Partial alignments from four plastid regions (atpB gene, trnL-F intron/spacer, psbE-J operon, and rpl2 gene) showing portions relevant for comparison of plastid DNA structural mutations between parasitic and nonparasitic members of Convolvulaceae. These plastid regions were parts of molecular data matrices used originally for phylogeny reconstructions of Convolvulaceae, results of which are summarized in trees on the far left side (Stefanovic’ et al. 2002; Stefanovic’ and Olmstead 2004). Suprageneric nomenclature follows Stefanovic’ et al. (2003). Approximate position of the alignment within the corresponding gene/region is indicated above each alignment segment. Tobacco plastid DNA is used as the reference species (solid boxes depict coding sequence, open boxes depict introns, and thick lines depict intergenic spacers). Alignments derived from Cuscuta are shaded. Stop codons (thin-lined boxes) and start codons (thick-lined boxes) are indicated. Asterisks and dashes in between arrows represent discontinuations in the trnL intron alignment. Scale bars correspond to ∼100 bp.
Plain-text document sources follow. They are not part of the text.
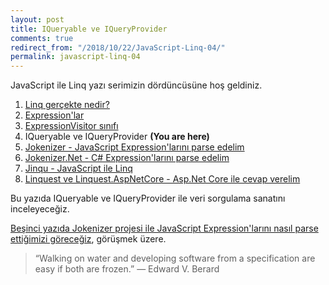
 ```yaml
---
layout: post
title: IQueryable ve IQueryProvider
comments: true
redirect_from: "/2018/10/22/JavaScript-Linq-04/"
permalink: javascript-linq-04
---
```


JavaScript ile Linq yazı serimizin dördüncüsüne hoş geldiniz.

1. [Linq gerçekte nedir?](/javascript-linq-01)
2. [Expression'lar](/javascript-linq-02)
3. [ExpressionVisitor sınıfı](/javascript-linq-03)
4. IQueryable ve IQueryProvider **(You are here)**
5. [Jokenizer - JavaScript Expression'larını parse edelim](/javascript-linq-05)
6. [Jokenizer.Net - C# Expression'larını parse edelim](/javascript-linq-06)
7. [Jinqu - JavaScript ile Linq](/javascript-linq-07)
8. [Linquest ve Linquest.AspNetCore - Asp.Net Core ile cevap verelim](/javascript-linq-08)

Bu yazıda IQueryable ve IQueryProvider ile veri sorgulama sanatını inceleyeceğiz.

[Beşinci yazıda Jokenizer projesi ile JavaScript Expression'larını nasıl parse ettiğimizi göreceğiz](/javascript-linq-05), görüşmek üzere.

> “Walking on water and developing software from a specification are easy if both are frozen.” ― Edward V. Berard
The absence of a 169-bp portion of the trnL intron (as compared to tobacco) in the Convolvulaceae was first reported by Stefanovic’ et al. (2002). This large deletion has a distribution pattern similar to the one described for the 5′’ atpB deletion. It is found in all Convolvulaceae, including Cuscuta species, with the exception of Humbertia. Cuscuta japonia (subgenus Monogyna) and C. europaea (subgenus Cuscuta), two Cuscuta species showing the least amount of nucleotide divergence compared to the green members of the family, were fully alignable throughout the trnL-F region. Also, the trnL intron deletion boundaries in these two subgenera followed closely those of other Convolvulaceae (Fig. 3). This was not the case with any member of the more highly divergent Cuscuta subgenus Grammica. In this subgenus, additional deletion(s) occurred resulting in an even larger gap (Fig. 3). The only other group that had a substantial departure with respect to the intron gap boundaries is Jacquemontia, the genus that shows the greatest sequence divergence of any nonparasitic Convolvulaceae (Stefanovic’ et al. 2002). The trnL-F spacer region is evolving more rapidly than the trnL intron, in both point mutations and indels, as noted in previous studies dealing with this type of data (e.g., Gielly and Taberlet 1994; McDade and Moody 1999). This region was almost entirely missing in Cuscuta subgenus Grammica (data not shown; see Stefanovic’ et al. 2002). In addition, the small remaining part of the spacer showed great nucleotide divergence and could not be unambiguously aligned with the members of the other Cuscuta subgenera, nor with green Convolvulaceae species.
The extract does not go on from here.